4. I wonder if NCR and its editors have given any thought to how this constant promotion of a young heterosexual male Catholic who regards gay relationships as inferior to straight ones undercuts everything the journal publishes about the equality of gay and lesbian human beings and the need for the church to include its gay and lesbian members fully, and stop the discrimination?
5. I wonder if NCR and its editors also ever think about how the vision of the church we need to promote today might need to be radically discontinuous with precisely those systems of unmerited power and privilege that have given some folks in the church such an edge over others--and how we need to reimagine Catholicism today in a truly inclusive, truly countercultural way that critiques those systems of unmerited power and privilege, even when the critique touches on our own cliques and our own assumptions?

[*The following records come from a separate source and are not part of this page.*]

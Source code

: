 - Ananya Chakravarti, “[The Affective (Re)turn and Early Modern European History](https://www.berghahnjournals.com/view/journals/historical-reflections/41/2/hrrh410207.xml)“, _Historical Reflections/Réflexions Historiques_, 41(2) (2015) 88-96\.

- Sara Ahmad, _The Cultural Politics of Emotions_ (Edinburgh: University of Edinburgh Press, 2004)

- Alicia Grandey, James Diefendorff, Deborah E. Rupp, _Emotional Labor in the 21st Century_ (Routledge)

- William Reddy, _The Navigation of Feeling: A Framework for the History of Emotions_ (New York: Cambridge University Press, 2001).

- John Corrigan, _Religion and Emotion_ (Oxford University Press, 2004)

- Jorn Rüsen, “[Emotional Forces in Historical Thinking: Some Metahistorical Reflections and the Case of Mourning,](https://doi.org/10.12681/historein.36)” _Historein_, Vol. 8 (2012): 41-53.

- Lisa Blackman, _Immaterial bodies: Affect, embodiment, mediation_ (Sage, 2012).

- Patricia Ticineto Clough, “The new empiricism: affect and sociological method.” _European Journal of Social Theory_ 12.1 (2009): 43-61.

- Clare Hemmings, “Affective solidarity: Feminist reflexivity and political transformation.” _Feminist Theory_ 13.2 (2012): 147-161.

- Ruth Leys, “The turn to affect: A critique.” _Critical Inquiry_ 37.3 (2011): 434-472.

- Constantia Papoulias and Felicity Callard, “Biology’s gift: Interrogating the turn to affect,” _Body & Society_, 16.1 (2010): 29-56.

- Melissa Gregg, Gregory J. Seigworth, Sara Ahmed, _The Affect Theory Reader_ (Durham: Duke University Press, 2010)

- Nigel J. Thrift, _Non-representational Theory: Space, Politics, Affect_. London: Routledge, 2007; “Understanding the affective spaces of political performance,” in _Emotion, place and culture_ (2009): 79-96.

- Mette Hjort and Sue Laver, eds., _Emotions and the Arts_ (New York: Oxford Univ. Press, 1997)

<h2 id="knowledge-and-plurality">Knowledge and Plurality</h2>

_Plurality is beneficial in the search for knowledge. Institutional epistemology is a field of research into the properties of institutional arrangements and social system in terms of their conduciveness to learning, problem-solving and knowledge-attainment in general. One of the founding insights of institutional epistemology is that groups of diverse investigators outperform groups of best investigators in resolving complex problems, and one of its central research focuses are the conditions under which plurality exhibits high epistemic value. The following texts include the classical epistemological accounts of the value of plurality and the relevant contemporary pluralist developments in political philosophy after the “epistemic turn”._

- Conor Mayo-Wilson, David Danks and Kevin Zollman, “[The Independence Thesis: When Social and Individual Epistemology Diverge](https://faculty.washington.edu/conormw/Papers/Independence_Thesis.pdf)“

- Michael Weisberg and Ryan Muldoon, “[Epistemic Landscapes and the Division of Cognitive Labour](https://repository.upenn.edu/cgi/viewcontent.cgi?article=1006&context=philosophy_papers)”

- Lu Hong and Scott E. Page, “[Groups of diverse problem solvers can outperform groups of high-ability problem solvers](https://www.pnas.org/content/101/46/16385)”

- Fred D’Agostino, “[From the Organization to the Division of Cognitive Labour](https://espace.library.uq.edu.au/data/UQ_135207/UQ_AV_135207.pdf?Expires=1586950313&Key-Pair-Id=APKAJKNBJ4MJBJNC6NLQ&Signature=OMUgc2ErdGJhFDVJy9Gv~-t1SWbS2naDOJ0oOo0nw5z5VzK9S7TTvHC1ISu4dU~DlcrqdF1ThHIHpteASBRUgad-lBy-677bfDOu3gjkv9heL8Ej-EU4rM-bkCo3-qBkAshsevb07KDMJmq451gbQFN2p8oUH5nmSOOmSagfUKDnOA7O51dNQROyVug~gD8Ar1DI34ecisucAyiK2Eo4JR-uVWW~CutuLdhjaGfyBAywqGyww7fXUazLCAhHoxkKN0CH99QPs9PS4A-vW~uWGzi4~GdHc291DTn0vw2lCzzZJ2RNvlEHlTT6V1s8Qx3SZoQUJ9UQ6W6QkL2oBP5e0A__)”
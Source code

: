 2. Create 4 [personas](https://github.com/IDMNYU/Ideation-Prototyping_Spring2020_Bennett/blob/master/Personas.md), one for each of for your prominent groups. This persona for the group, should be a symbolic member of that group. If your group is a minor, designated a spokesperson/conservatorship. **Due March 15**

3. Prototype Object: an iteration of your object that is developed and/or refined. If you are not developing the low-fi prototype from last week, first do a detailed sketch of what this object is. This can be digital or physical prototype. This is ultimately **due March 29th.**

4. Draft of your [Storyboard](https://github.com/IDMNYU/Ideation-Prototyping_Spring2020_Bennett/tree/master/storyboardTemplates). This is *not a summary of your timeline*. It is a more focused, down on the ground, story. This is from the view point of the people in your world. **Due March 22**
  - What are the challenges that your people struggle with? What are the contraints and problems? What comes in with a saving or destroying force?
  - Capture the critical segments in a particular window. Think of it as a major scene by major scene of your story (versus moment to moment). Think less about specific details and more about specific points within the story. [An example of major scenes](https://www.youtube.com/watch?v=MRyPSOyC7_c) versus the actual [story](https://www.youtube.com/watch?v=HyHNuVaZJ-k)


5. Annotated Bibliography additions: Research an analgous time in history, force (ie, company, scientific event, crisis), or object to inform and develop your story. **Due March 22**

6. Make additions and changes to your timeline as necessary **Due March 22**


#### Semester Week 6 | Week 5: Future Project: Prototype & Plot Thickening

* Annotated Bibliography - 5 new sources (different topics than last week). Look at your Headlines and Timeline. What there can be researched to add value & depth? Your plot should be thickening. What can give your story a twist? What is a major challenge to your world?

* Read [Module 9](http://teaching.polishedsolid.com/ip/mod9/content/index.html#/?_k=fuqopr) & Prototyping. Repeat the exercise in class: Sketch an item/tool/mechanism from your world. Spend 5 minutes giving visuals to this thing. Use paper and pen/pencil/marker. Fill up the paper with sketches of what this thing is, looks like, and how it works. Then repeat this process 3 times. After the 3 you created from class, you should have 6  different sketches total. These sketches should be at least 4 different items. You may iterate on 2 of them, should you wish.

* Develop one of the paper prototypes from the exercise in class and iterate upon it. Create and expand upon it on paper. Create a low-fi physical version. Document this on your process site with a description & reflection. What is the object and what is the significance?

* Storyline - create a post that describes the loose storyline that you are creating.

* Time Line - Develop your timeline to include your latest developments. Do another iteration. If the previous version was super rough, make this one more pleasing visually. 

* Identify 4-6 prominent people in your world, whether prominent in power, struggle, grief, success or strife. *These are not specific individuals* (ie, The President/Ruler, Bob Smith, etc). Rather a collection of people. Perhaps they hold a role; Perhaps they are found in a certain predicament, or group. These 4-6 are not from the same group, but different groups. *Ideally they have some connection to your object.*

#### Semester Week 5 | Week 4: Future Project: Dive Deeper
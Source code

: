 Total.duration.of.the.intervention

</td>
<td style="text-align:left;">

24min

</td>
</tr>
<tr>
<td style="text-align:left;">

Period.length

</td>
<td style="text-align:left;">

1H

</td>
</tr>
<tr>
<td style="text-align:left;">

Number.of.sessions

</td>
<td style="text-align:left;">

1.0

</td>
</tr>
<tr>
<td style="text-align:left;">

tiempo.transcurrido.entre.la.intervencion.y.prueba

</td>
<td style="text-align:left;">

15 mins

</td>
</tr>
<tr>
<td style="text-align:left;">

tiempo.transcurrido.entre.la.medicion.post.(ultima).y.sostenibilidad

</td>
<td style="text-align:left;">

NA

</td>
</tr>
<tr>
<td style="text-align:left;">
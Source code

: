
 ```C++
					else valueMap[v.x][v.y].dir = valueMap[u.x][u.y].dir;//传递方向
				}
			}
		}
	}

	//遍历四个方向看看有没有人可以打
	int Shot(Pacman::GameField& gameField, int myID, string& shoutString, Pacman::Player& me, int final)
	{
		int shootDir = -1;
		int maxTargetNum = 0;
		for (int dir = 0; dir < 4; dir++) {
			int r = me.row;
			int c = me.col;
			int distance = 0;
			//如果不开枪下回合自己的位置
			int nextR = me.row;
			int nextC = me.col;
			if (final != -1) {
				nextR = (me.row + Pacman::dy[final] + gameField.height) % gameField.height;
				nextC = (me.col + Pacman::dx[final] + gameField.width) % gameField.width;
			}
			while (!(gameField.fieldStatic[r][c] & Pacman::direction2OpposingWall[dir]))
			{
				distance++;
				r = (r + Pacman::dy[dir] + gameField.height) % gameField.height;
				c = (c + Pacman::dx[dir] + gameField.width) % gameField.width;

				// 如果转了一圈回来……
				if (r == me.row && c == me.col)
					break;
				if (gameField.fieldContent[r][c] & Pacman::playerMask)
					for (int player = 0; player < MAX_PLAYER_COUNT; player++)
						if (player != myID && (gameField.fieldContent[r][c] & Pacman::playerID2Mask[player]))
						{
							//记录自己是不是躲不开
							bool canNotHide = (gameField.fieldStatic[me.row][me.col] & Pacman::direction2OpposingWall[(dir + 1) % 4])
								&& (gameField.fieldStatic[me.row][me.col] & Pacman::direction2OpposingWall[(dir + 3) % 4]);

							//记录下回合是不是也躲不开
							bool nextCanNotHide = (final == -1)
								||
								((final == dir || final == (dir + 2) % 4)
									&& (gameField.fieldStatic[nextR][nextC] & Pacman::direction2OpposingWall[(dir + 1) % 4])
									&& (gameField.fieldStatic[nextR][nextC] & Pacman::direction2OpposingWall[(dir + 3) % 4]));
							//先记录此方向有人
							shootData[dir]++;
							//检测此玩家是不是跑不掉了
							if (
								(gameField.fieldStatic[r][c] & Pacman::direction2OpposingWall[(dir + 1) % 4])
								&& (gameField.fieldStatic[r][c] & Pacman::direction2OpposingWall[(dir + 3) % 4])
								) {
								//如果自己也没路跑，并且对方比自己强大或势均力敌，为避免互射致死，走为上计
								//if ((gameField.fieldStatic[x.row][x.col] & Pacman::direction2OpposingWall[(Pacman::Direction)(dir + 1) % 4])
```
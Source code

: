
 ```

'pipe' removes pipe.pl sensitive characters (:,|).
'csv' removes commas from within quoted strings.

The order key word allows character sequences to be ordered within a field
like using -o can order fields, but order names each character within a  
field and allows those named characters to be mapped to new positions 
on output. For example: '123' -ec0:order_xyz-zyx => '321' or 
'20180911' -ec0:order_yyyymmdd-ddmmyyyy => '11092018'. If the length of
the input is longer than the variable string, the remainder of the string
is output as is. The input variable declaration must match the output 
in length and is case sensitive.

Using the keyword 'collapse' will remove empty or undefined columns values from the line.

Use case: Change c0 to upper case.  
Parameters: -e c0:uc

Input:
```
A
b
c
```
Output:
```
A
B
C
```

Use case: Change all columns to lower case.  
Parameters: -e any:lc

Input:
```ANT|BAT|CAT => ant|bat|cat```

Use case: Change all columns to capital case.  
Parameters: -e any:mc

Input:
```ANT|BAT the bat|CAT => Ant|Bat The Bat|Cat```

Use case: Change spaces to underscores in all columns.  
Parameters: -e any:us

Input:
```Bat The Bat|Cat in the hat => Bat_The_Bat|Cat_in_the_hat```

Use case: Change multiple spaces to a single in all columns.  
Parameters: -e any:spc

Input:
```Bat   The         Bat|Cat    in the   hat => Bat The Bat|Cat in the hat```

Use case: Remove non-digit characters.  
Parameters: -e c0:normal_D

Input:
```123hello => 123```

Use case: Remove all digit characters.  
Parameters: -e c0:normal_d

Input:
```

I applaud Mr. Claiborne and I find hope in his community of urban monks.  I wish him well.  I have no animus at all against him.

At the same time, I find it amazing that NCR continues to push this one particular lay Catholic into the limelight, when necessary and valid questions are being raised about his views re: his gay and lesbian brothers and sisters.  And when other young lay Catholics who do not fit the model of male heterosexual power and privilege do not receive such illustrious treatment, even as this Catholic journal professes to be committed to a radically inclusive, authentically catholic vision of church.

*P.S. (Later the same day): Note Michael J. Iafrate's important correction in the comments section following this posting.  Though I knew that Shane Claiborne was raised evangelical and is a disciple of Tony Campolo, I had somehow been under the (quite mistaken, it turns out) impression he had become Catholic.  I'm glad for Michael's correction, and embarrassed to have made such a mistake.

Even so, since he and his form of evangelical monasticism are being held up as a model by Catholic journals and Catholic movements today, I still think it's critically important to engage his stance on LGBT issues--from a Catholic standpoint, as well as an ecumenical one.